Pour traiter la chlorose du rhododendron, il est important de savoir d'où vient la carence. Si toutes les feuilles sont touchées, y compris les plus vieilles, il est probable que le sol est calcaire. Pour en avoir le cœur net, il est recommandé de réaliser une analyse du sol. Des kits peuvent être trouvés dans le commerce, et pour des résultats plus fiables, il est préférable d'envoyer un échantillon à un laboratoire. Une fois l'hypothèse validée, il est possible d'agir pour le rhododendron et les autres plantes de terre de bruyère en les installant dans des bacs ou en créant une fosse de plantation pour leur offrir un substrat adapté à leurs besoins. Cela implique de déplanter le rhododendron et de nettoyer ses racines, puis de remplir de terre de bruyère et de compost un grand bac ou un grand trou (le triple de la motte) creusé dans le sol et tapissé de feutre géotextile, avant d'installer le rhododendron.

Si par contre seules les jeunes feuilles se décolorent, il s'agit certainement d'un problème d'assimilation. On peut pulvériser un produit anti-chloroses sur le feuillage du rhododendron. Ces produits contiennent principalement du fer et de la magnésie, ainsi que du cuivre, du manganèse et quelques autres oligo-éléments. Ils ont subi un traitement qui les rend facilement assimilables par les plantes, le feuillage retrouvera donc très rapidement sa belle couleur verte. Du chélate de fer peut être apporté en le mettant directement dans l'eau d'arrosage. Il suffit d'ajouter 2 cuillères à soupe dans cette eau et de continuer le traitement jusqu'à amélioration (attention aux dallages clairs qui peuvent être tachés par ce produit). Des apports d'engrais pour plantes acidophiles (ou plantes de terre de bruyère) sont également possibles, qui offriront tous les éléments nécessaires au rhododendron.

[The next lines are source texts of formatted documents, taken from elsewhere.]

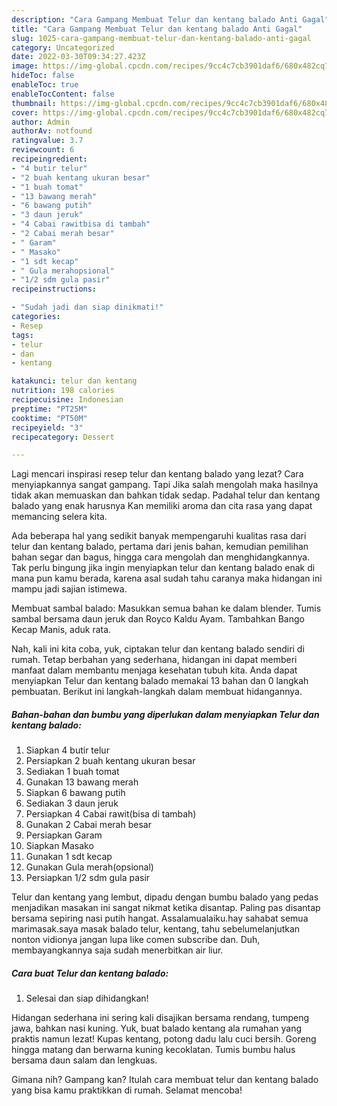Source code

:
 ```yaml
---
description: "Cara Gampang Membuat Telur dan kentang balado Anti Gagal"
title: "Cara Gampang Membuat Telur dan kentang balado Anti Gagal"
slug: 1025-cara-gampang-membuat-telur-dan-kentang-balado-anti-gagal
category: Uncategorized
date: 2022-03-30T09:34:27.423Z
image: https://img-global.cpcdn.com/recipes/9cc4c7cb3901daf6/680x482cq70/telur-dan-kentang-balado-foto-resep-utama.jpg
hideToc: false
enableToc: true
enableTocContent: false
thumbnail: https://img-global.cpcdn.com/recipes/9cc4c7cb3901daf6/680x482cq70/telur-dan-kentang-balado-foto-resep-utama.jpg
cover: https://img-global.cpcdn.com/recipes/9cc4c7cb3901daf6/680x482cq70/telur-dan-kentang-balado-foto-resep-utama.jpg
author: Admin
authorAv: notfound
ratingvalue: 3.7
reviewcount: 6
recipeingredient:
- "4 butir telur"
- "2 buah kentang ukuran besar"
- "1 buah tomat"
- "13 bawang merah"
- "6 bawang putih"
- "3 daun jeruk"
- "4 Cabai rawitbisa di tambah"
- "2 Cabai merah besar"
- " Garam"
- " Masako"
- "1 sdt kecap"
- " Gula merahopsional"
- "1/2 sdm gula pasir"
recipeinstructions:

- "Sudah jadi dan siap dinikmati!"
categories:
- Resep
tags:
- telur
- dan
- kentang

katakunci: telur dan kentang 
nutrition: 198 calories
recipecuisine: Indonesian
preptime: "PT25M"
cooktime: "PT50M"
recipeyield: "3"
recipecategory: Dessert

---
```



Lagi mencari inspirasi resep telur dan kentang balado yang lezat? Cara menyiapkannya sangat gampang. Tapi Jika salah mengolah maka hasilnya tidak akan memuaskan dan bahkan tidak sedap. Padahal telur dan kentang balado yang enak harusnya Kan memiliki aroma dan cita rasa yang dapat memancing selera kita.


Ada beberapa hal yang sedikit banyak mempengaruhi kualitas rasa dari telur dan kentang balado, pertama dari jenis bahan, kemudian pemilihan bahan segar dan bagus, hingga cara mengolah dan menghidangkannya. Tak perlu bingung jika ingin menyiapkan telur dan kentang balado enak di mana pun kamu berada, karena asal sudah tahu caranya maka hidangan ini mampu jadi sajian istimewa.

Membuat sambal balado: Masukkan semua bahan ke dalam blender. Tumis sambal bersama daun jeruk dan Royco Kaldu Ayam. Tambahkan Bango Kecap Manis, aduk rata.


Nah, kali ini kita coba, yuk, ciptakan telur dan kentang balado sendiri di rumah. Tetap berbahan yang sederhana, hidangan ini dapat memberi manfaat dalam membantu menjaga kesehatan tubuh kita. Anda dapat menyiapkan Telur dan kentang balado memakai 13 bahan dan 0 langkah pembuatan. Berikut ini langkah-langkah dalam membuat hidangannya.

<!--inarticleads1-->

##### Bahan-bahan dan bumbu yang diperlukan dalam menyiapkan Telur dan kentang balado:

1. Siapkan 4 butir telur
1. Persiapkan 2 buah kentang ukuran besar
1. Sediakan 1 buah tomat
1. Gunakan 13 bawang merah
1. Siapkan 6 bawang putih
1. Sediakan 3 daun jeruk
1. Persiapkan 4 Cabai rawit(bisa di tambah)
1. Gunakan 2 Cabai merah besar
1. Persiapkan  Garam
1. Siapkan  Masako
1. Gunakan 1 sdt kecap
1. Gunakan  Gula merah(opsional)
1. Persiapkan 1/2 sdm gula pasir


Telur dan kentang yang lembut, dipadu dengan bumbu balado yang pedas menjadikan masakan ini sangat nikmat ketika disantap. Paling pas disantap bersama sepiring nasi putih hangat. Assalamualaiku.hay sahabat semua marimasak.saya masak balado telur, kentang, tahu sebelumelanjutkan nonton vidionya jangan lupa like comen subscribe dan. Duh, membayangkannya saja sudah menerbitkan air liur. 

<!--inarticleads2-->

##### Cara buat Telur dan kentang balado:


1. Selesai dan siap dihidangkan!

Hidangan sederhana ini sering kali disajikan bersama rendang, tumpeng jawa, bahkan nasi kuning. Yuk, buat balado kentang ala rumahan yang praktis namun lezat! Kupas kentang, potong dadu lalu cuci bersih. Goreng hingga matang dan berwarna kuning kecoklatan. Tumis bumbu halus bersama daun salam dan lengkuas. 

Gimana nih? Gampang kan? Itulah cara membuat telur dan kentang balado yang bisa kamu praktikkan di rumah. Selamat mencoba!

Cependant, la solution la plus durable et la plus "naturelle" est tout simplement d'arroser le pied du rhododendron afin que ses racines puissent subvenir seules aux besoins de la plante. Il faut garder le sol toujours frais, un paillage épais est pour ce faire très efficace, mais il est aussi tout à fait envisageable de planter des vivaces au pied de la plante qui aideront au maintien de l'humidité. Il est préférable d'arroser à l'eau de pluie plutôt qu'avec l'eau du réseau. De nombreux jardiniers mettent des vieux clous rouillés dans leur arrosoir pour arroser rhododendrons et autres plantes acidophiles. Le purin d'ortie apporte lui aussi du fer en plus de l'azote.

Tuto : Nos conseils pour lutter contre la chlorose

Pour permettre au rhododendron de bien repartir après une grosse carence, il peut être judicieux de le rabattre en dessous du feuillage touché (il faut tâcher de ne pas tailler le vieux bois, il repartira difficilement dans ce cas). Il convient d'appliquer un cicatrisant sur toutes les coupes et de suivre attentivement ses arrosages jusqu'à sa reprise.

La prévention des maladies du rhododendron repose sur le respect de ses besoins spécifiques. Ces arbustes ornementaux prospèrent dans un sol acide, bien drainé et riche en matière organique. L'apport régulier de terre de bruyère maintient l'acidité du sol nécessaire à leur bon développement. Un paillage épais avec des écorces de pin conserve l'humidité et nourrit progressivement le sol. La surveillance régulière du feuillage permet de détecter rapidement l'apparition de symptômes. Le retrait des feuilles mortes et des fleurs fanées limite les risques d'infection. Il est important de désinfecter les outils entre chaque coupe pour éviter la propagation des maladies. Les traitements préventifs s'appliquent au printemps avant l'apparition des symptômes et en automne pour préparer l'hiver.

En cas de rhododendron en pot, il est important de surveiller attentivement, car les jeunes arbres en pot peuvent être plus vulnérables.